Cross-correlation can be more robust than auto-correlation when analyzing short stretches of speech. Regardless of the total duration of your segment of speech, a voice report requires analyzing short sub-sequences. This is because jitter involves the difference between consecutive periods, and if you compute f0 over long stretches, you've already averaged out the differences between consecutive periods.

The service this board uses to render math appears to be having some kind of technical problem. I'll explain why cross-correlation can be more robust than auto-correlation more clearly once the service goes back up. But here's an attempt to explain without mathematical notation. Remember that a cross-correlation has three arguments: two signals *f* and *g*, and a lag tau. The cross-correlation of the two signals at a particular lag is an infinite sum over all *t* of the product of *f*(t) and *g*(t-tau): \sum_*t*^\infty *f*(t)*g*(*t*-tau) . We estimate f0 in the autocorrelation approach by setting *f* and *g* to be the same signal, call it *h*. The largest autocorrelation value occurs when tau is zero, because *h*(*t*) = *h*(*t*-0) for all *t*. The second largest autocorrelation value should usually be the wavelength of the fundamental frequency, but things like random noise can interfere.

In practice, we do not have an infinite sum, because we can only gather so many air pressure measurements before the signals change. To deal with this, practical applications will 'window' each signal. At the midpoint of the window, the signal is multiplied by 1, and it gets multiplied by smaller numbers as you get further away from (before and after) the midpoint. Outside of the window, the scaled measurements are 0.

However, this windowing can cause a problem for the autocorrelation approach. When tau gets to be close to the width of the window, either *h*(t) or *h*(t-tau) will be scaled towards zero or actually fall outside of the window, and the sum of each *h*(*t*-tau) will be artificially small. This means that the windowed autocorrelation will give shorter peaks that are more likely to be lost in noise when tau approaches the window size. This problem can become especially prevalent when the window is very narrow, as is the case when analyzing short stretches of speech to estimate variation in adjacent periods.
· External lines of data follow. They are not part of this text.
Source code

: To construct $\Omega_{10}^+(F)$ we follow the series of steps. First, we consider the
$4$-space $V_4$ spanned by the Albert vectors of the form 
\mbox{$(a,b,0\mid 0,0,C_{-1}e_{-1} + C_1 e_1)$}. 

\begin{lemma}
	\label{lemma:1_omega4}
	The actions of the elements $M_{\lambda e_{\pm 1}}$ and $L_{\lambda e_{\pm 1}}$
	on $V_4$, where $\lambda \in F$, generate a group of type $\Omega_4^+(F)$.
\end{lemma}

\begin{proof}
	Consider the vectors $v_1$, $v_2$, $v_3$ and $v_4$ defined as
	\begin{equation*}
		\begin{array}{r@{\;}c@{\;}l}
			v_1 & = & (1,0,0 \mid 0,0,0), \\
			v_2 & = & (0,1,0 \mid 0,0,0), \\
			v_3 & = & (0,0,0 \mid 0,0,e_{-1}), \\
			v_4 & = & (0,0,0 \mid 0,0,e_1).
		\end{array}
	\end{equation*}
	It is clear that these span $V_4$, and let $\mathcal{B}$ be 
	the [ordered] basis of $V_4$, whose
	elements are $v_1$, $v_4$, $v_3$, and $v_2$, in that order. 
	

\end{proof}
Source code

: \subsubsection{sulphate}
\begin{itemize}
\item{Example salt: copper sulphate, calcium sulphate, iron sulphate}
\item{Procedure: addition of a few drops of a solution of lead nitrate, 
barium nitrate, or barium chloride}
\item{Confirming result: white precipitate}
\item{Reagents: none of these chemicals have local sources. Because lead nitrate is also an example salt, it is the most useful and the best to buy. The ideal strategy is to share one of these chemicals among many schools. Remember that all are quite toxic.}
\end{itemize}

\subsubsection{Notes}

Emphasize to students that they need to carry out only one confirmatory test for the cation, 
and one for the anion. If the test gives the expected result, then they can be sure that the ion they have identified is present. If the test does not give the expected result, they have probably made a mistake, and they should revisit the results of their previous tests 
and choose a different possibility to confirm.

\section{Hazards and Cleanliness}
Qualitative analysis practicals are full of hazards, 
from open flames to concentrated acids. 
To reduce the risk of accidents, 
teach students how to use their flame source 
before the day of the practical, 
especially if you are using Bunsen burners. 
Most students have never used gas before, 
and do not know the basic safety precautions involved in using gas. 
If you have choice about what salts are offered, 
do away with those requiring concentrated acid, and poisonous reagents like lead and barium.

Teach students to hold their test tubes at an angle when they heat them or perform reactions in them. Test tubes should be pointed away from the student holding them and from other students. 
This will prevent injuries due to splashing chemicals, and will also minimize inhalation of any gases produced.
The cross-correlation approach to f0 estimation addresses this by essentially windowing the lagged signals separately. *f* is set to be the speech signal windowed around the time period of interest, and *g* is set to be the speech signal windowed about the lag point. This cross-correlation approach essentially decouples the choice of window size from the choice of the range of pitch periods to consider, and allows the algorithm to use the same number of non-scaled samples for both short and long lags.